Excerpted data:
↓↓↓

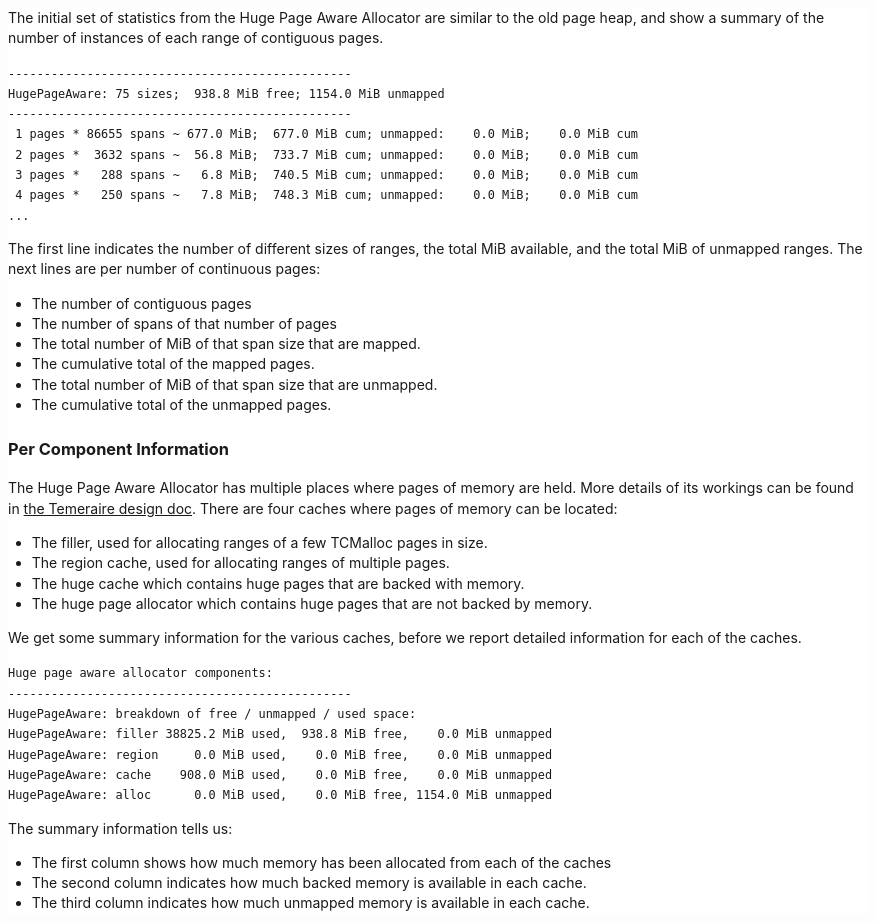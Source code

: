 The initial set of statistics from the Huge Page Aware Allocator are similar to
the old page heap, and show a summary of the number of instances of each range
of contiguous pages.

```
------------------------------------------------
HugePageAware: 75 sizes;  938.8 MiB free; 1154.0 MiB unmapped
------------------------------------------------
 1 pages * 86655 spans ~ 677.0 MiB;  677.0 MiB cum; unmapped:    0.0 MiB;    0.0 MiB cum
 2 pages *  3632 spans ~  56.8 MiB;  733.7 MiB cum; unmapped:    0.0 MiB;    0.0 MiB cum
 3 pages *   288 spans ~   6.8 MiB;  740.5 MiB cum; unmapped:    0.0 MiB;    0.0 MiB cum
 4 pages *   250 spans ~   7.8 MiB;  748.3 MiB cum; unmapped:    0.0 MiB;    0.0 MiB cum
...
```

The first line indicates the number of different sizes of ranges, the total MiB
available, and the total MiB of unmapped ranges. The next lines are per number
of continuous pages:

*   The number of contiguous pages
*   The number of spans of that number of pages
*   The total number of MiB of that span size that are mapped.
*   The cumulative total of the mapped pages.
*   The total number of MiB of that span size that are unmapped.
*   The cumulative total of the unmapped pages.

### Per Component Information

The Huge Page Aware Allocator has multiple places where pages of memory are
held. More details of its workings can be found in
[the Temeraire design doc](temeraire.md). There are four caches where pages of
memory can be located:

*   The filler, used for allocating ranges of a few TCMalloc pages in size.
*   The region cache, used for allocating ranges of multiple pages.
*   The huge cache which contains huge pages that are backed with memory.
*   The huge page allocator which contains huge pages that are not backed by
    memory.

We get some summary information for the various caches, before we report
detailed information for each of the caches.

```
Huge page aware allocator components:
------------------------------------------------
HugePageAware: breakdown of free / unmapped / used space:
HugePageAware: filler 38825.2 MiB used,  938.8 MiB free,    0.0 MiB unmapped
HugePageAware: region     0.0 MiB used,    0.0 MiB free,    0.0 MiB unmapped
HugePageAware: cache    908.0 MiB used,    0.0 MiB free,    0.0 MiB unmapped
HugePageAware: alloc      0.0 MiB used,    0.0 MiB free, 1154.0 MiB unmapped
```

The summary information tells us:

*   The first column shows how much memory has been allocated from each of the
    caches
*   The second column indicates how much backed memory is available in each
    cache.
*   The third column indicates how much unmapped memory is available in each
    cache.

↑↑↑

Your assignment: Every line above that includes the word "caches" must appear in the answer.

Exercise answer:
[the Temeraire design doc](temeraire.md). There are four caches where pages of
We get some summary information for the various caches, before we report
detailed information for each of the caches.
    caches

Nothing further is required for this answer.